__TASK TO CARRY OUT__
Working from the entries below, tally each line that holds "pounds". Give the tally and nothing else.

__THE INPUT__
——————

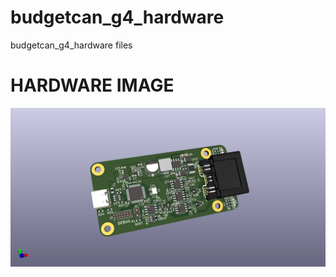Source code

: # budgetcan_g4_hardware
 budgetcan_g4_hardware files

# HARDWARE IMAGE
![Alt text](budgetcan_g4_hw.png?raw=true "budgetcan_g4_hardware")
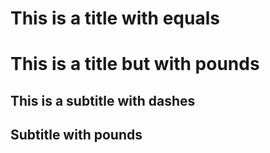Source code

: # This is a title with equals

# This is a title but with pounds

## This is a subtitle with dashes

## Subtitle with pounds
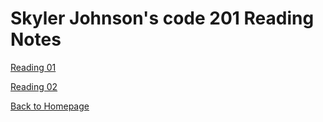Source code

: # Skyler Johnson's code 201 Reading Notes

[Reading 01](class-01.md)

[Reading 02](class-02.md)

[Back to Homepage](README.md)
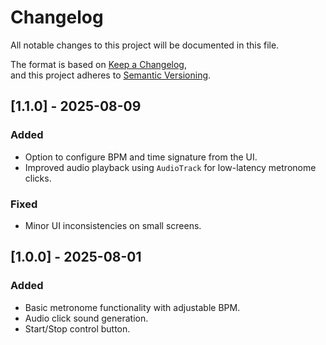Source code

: # Changelog
All notable changes to this project will be documented in this file.

The format is based on [Keep a Changelog](https://keepachangelog.com/en/1.1.0/),  
and this project adheres to [Semantic Versioning](https://semver.org/spec/v2.0.0.html).

## [1.1.0] - 2025-08-09
### Added
- Option to configure BPM and time signature from the UI.
- Improved audio playback using `AudioTrack` for low-latency metronome clicks.

### Fixed
- Minor UI inconsistencies on small screens.

## [1.0.0] - 2025-08-01
### Added
- Basic metronome functionality with adjustable BPM.
- Audio click sound generation.
- Start/Stop control button.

——————

__REPLY__
2